Message-ID: <alpine.NEB.2.00.1204182305090.29874@panix3.panix.com>
From: Alan Sondheim <sondheim@panix.com>
To: Cyb <cybermind@listserv.wvu.edu>, Wryting-L <WRYTING-L@listserv.wvu.edu>
Subject: Telegraph
Date: Wed, 18 Apr 2012 23:06:06 -0400 (EDT)
Telegraph The 19th century telegraph and railroad provided the first habitus for virtual communities. The railroad objectified time and created the potential for liaisons at a distance. The telegraph workers used their spare time to talk to one another - friendships and marriages resulted. The telegraph used a protocol stack reminiscent of tcp/ip - the layers ranged from hardware to application, with redundancy and several layers of coding, including addressable messaging systems, in-between. The telegraph has its parallels in ascii, in terms of bandwidth; visual telegraphy never really caught on. The telegraph communality was celebrated in popular literature and song. For a long time I've been interested in the apparatus itself as well; recently in Omaha, I was able to buy a small station consist- ing of a sounder and key.
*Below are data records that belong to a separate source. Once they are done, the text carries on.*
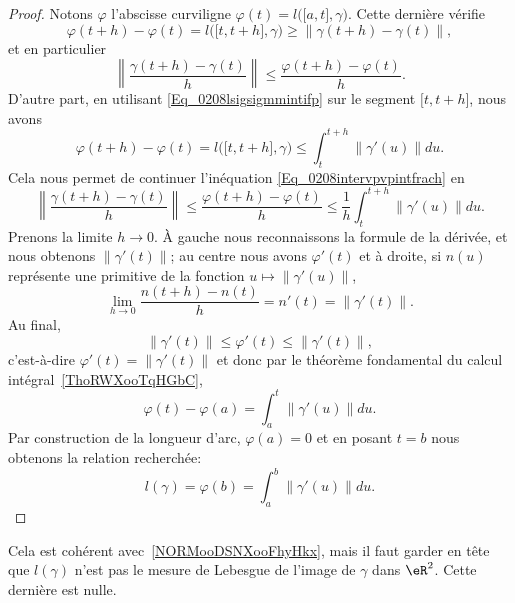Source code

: \begin{proof}
	Notons $\varphi$ l'abscisse curviligne $\varphi(t)=l\big( \mathopen[ a , t \mathclose],\gamma \big)$. Cette dernière vérifie
	\begin{equation}
		\varphi(t+h)-\varphi(t)=l\big( \mathopen[ t , t+h \mathclose],\gamma \big)\geq \| \gamma(t+h)-\gamma(t) \|,
	\end{equation}
	et en particulier
	\begin{equation}     \label{Eq_0208intervpvpintfrach}
		\left\| \frac{ \gamma(t+h)-\gamma(t) }{ h } \right\|\leq \frac{ \varphi(t+h)-\varphi(t) }{ h }.
	\end{equation}
	D'autre part, en utilisant \eqref{Eq_0208lsigsigmmintifp} sur le segment $\mathopen[ t , t+h \mathclose]$, nous avons
	\begin{equation}
		\varphi(t+h)-\varphi(t)=l\big( \mathopen[ t , t+h \mathclose],\gamma \big)\leq\int_{t}^{t+h}\| \gamma'(u) \|du.
	\end{equation}
	Cela nous permet de continuer l'inéquation \eqref{Eq_0208intervpvpintfrach} en
	\begin{equation}
		\left\| \frac{ \gamma(t+h)-\gamma(t) }{ h } \right\|\leq\frac{ \varphi(t+h)-\varphi(t) }{ h }\leq\frac{1}{ h }\int_t^{t+h}\| \gamma'(u) \|du.
	\end{equation}
	Prenons la limite $h\to 0$. À gauche nous reconnaissons la formule de la dérivée, et nous obtenons $\| \gamma'(t) \|$; au centre nous avons $\varphi'(t)$ et à droite, si $n(u)$ représente une primitive de la fonction $u\mapsto\| \gamma'(u) \|$,
	\begin{equation}
		\lim_{h\to 0}\frac{ n(t+h)-n(t) }{ h }=n'(t)=\| \gamma'(t) \|.
	\end{equation}
	Au final,
	\begin{equation}
		\| \gamma'(t) \|\leq \varphi'(t)\leq\| \gamma'(t) \|,
	\end{equation}
	c'est-à-dire $\varphi'(t)=\| \gamma'(t) \|$ et donc par le théorème fondamental du calcul intégral~\ref{ThoRWXooTqHGbC},
	\begin{equation}
		\varphi(t)-\varphi(a)=\int_a^t\| \gamma'(u) \|du.
	\end{equation}
	Par construction de la longueur d'arc, $\varphi(a)=0$ et en posant $t=b$ nous obtenons la relation recherchée:
	\begin{equation}
		l(\gamma)=\varphi(b)=\int_a^b\| \gamma'(u) \|du.
	\end{equation}
\end{proof}

\begin{remark}  \label{RemLongIntUn}
	Cela est cohérent avec~\ref{NORMooDSNXooFhyHkx}, mais il faut garder en tête que \( l(\gamma)\) n'est pas le mesure de Lebesgue de l'image de \( \gamma\) dans \( \eR^2\). Cette dernière est nulle.
\end{remark}


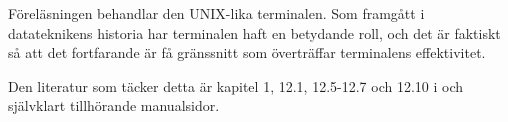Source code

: Föreläsningen behandlar den UNIX-lika terminalen.
Som framgått i datateknikens historia har terminalen haft en betydande roll, 
och det är faktiskt så att det fortfarande är få gränssnitt som överträffar 
terminalens effektivitet.

Den literatur som täcker detta är kapitel 1, 12.1, 12.5-12.7 och 12.10 
i  \cite{nemeth2011ual} och självklart tillhörande 
manualsidor.
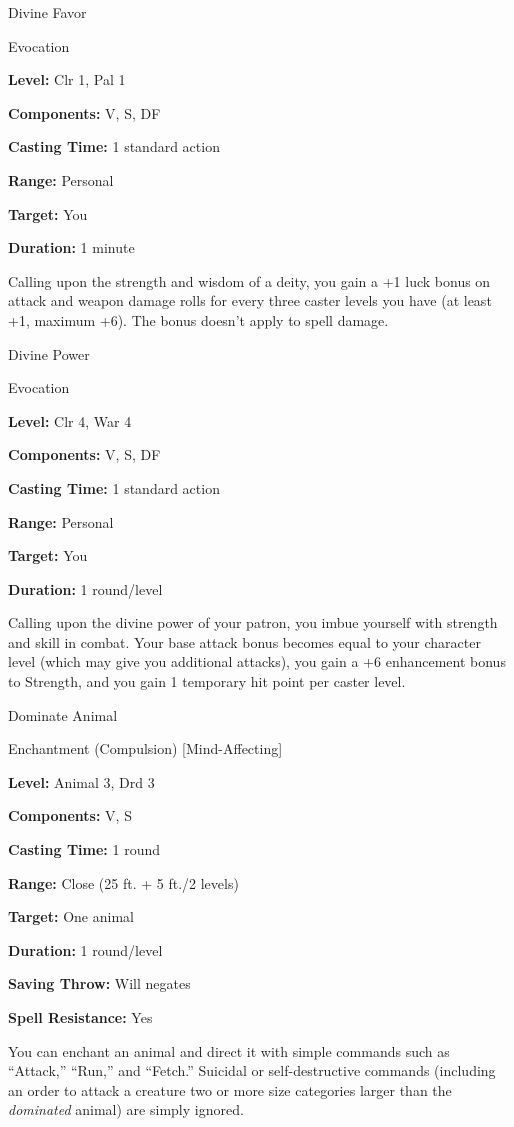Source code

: \documentclass{article}
\begin{document}
\vspace{12pt}
Divine Favor

Evocation

\textbf{Level:} Clr 1, Pal 1

\textbf{Components:} V, S, DF

\textbf{Casting Time:} 1 standard action

\textbf{Range:} Personal

\textbf{Target:} You

\textbf{Duration:} 1 minute

Calling upon the strength and wisdom of a deity, you gain a +1 luck bonus on attack 
and weapon damage rolls for every three caster levels you have (at least +1, maximum 
+6). The bonus doesn't apply to spell damage.

\vspace{12pt}
Divine Power

Evocation

\textbf{Level:} Clr 4, War 4

\textbf{Components:} V, S, DF

\textbf{Casting Time:} 1 standard action

\textbf{Range:} Personal

\textbf{Target:} You

\textbf{Duration:} 1 round/level

Calling upon the divine power of your patron, you imbue yourself with strength 
and skill in combat. Your base attack bonus becomes equal to your character level 
(which may give you additional attacks), you gain a +6 enhancement bonus to Strength, 
and you gain 1 temporary hit point per caster level.

\vspace{12pt}
Dominate Animal

Enchantment (Compulsion) [Mind-Affecting]

\textbf{Level:} Animal 3, Drd 3

\textbf{Components:} V, S

\textbf{Casting Time:} 1 round

\textbf{Range:} Close (25 ft. + 5 ft./2 levels)

\textbf{Target:} One animal

\textbf{Duration:} 1 round/level

\textbf{Saving Throw: }Will negates

\textbf{Spell Resistance:} Yes

You can enchant an animal and direct it with simple commands such as ``Attack,'' 
``Run,'' and ``Fetch.'' Suicidal or self-destructive commands (including an order 
to attack a creature two or more size categories larger than the \textit{dominated 
}animal) are simply ignored.
\end{document}
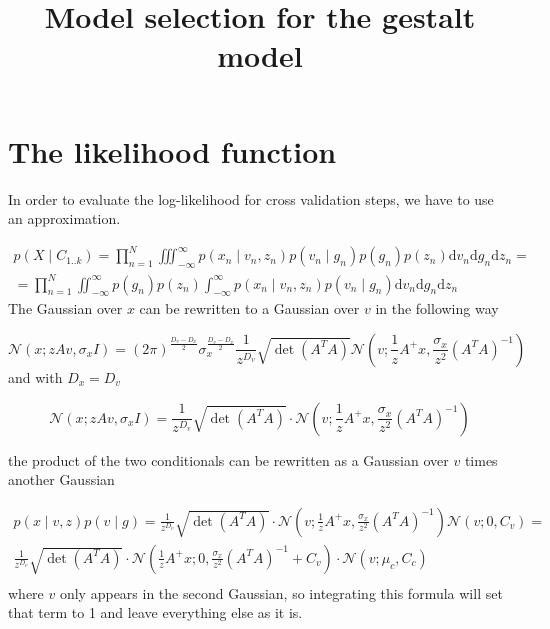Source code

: \documentclass{paper}
\begin{document}
\title{Model selection for the gestalt model}
\maketitle

\section{The likelihood function}

In order to evaluate the log-likelihood for cross validation steps, we have to use an approximation.

\begin{equation}
\begin{split}
p(X \mid C_{1..k}) = \prod_{n=1}^N \iiint_{-\infty}^{\infty} p(x_n \mid v_n,z_n) p(v_n \mid g_n) p(g_n) p(z_n) \mathrm{d}v_n\mathrm{d}g_n\mathrm{d}z_n = \\
= \prod_{n=1}^N \iint_{-\infty}^{\infty}  p(g_n) p(z_n) \int_{-\infty}^{\infty} p(x_n \mid v_n,z_n) p(v_n \mid g_n) \mathrm{d}v_n\mathrm{d}g_n \mathrm{d}z_n
\end{split}
\end{equation}
%
The Gaussian over $x$ can be rewritten to a Gaussian over $v$  in the following way

\begin{equation} 
\mathcal{N}(x;zAv,\sigma_x I) = (2 \pi)^{\frac{D_v-D_x}{2}} \sigma_x^{\frac{D_v-D_x}{2}} \frac{1}{z^{D_v}} \sqrt{\det(A^T A)}  \mathcal{N}(v; \frac{1}{z}A^{+} x, \frac{\sigma_x}{z^2} (A^T A)^{-1})
\end{equation}
%
and with $D_x = D_v$

\begin{equation} 
\mathcal{N}(x;zAv,\sigma_x I) = \frac{1}{z^{D_v}} \sqrt{\det(A^T A)}  \cdot \mathcal{N}(v; \frac{1}{z}A^{+} x, \frac{\sigma_x}{z^2} (A^T A)^{-1})
\end{equation}

the product of the two conditionals can be rewritten as a Gaussian over $v$ times another Gaussian

\begin{equation} \label{eq:gaussprod}
\begin{split}
p(x \mid v,z) p(v \mid g) =  \frac{1}{z^{D_v}} \sqrt{\det(A^T A)}  \cdot \mathcal{N}(v; \frac{1}{z}A^{+} x, \frac{\sigma_x}{z^2} (A^T A)^{-1}) \mathcal{N}(v;0,C_v) = \\
 \frac{1}{z^{D_v}} \sqrt{\det(A^T A)}  \cdot \mathcal{N}(\frac{1}{z} A^{+}x; 0,\frac{\sigma_x}{z^2} (A^T A)^{-1} +C_v) \cdot \mathcal{N}(v; \mu_c,C_c) \\
\end{split}
\end{equation}
%
where $v$ only appears in the second Gaussian, so integrating this formula will set that term to 1 and leave everything else as it is.
\end{document}

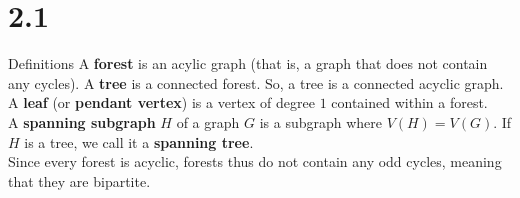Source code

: \documentclass[10pt]{extarticle}
\begin{document}
\section*{2.1}%
\begin{problem}{Definitions}
  A \textbf{forest} is an acylic graph (that is, a graph that does not contain any cycles). A \textbf{tree} is a connected forest. So, a tree is a connected acyclic graph. A \textbf{leaf} (or \textbf{pendant vertex}) is a vertex of degree $1$ contained within a forest.\\

  A \textbf{spanning subgraph} $H$ of a graph $G$ is a subgraph where $V(H) = V(G)$. If $H$ is a tree, we call it a \textbf{spanning tree}. \\

  Since every forest is acyclic, forests thus do not contain any odd cycles, meaning that they are bipartite.
\end{problem}
\end{document}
Soon I'll have a telegraph between my table and Azure's desk, about twenty feet away. http://www.alansondheim.org/telegraph.mp3 (sounds of 1880s key and sounder with various adjustments for proper tuning: documentary) http://www.alansondheim.org/telegraphb.mp3 (altered for the sake of making a sound-work: docudrama) documentation of telegraph station unit plus unmounted sounder and key (the unmounted sounder is 1895, the key early-mid twentieth century): http://www.alansondheim.org/telegraph1.jpg http://www.alansondheim.org/telegraph2.jpg http://www.alansondheim.org/telegraph3.jpg http://www.alansondheim.org/telegraph4.jpg http://www.alansondheim.org/telegraph5.jpg http://www.alansondheim.org/telegraph6.jpg http://www.alansondheim.org/telegraph7.jpg http://www.alansondheim.org/telegraph8.jpg unmounted key: 37 mounted sounder: Western Electric mounted key: Western Electric / AT&T The best book I've seen on the subject: The Telegraph Instructor, G. M. Dodge, Valpraiso, Indiana, 1908.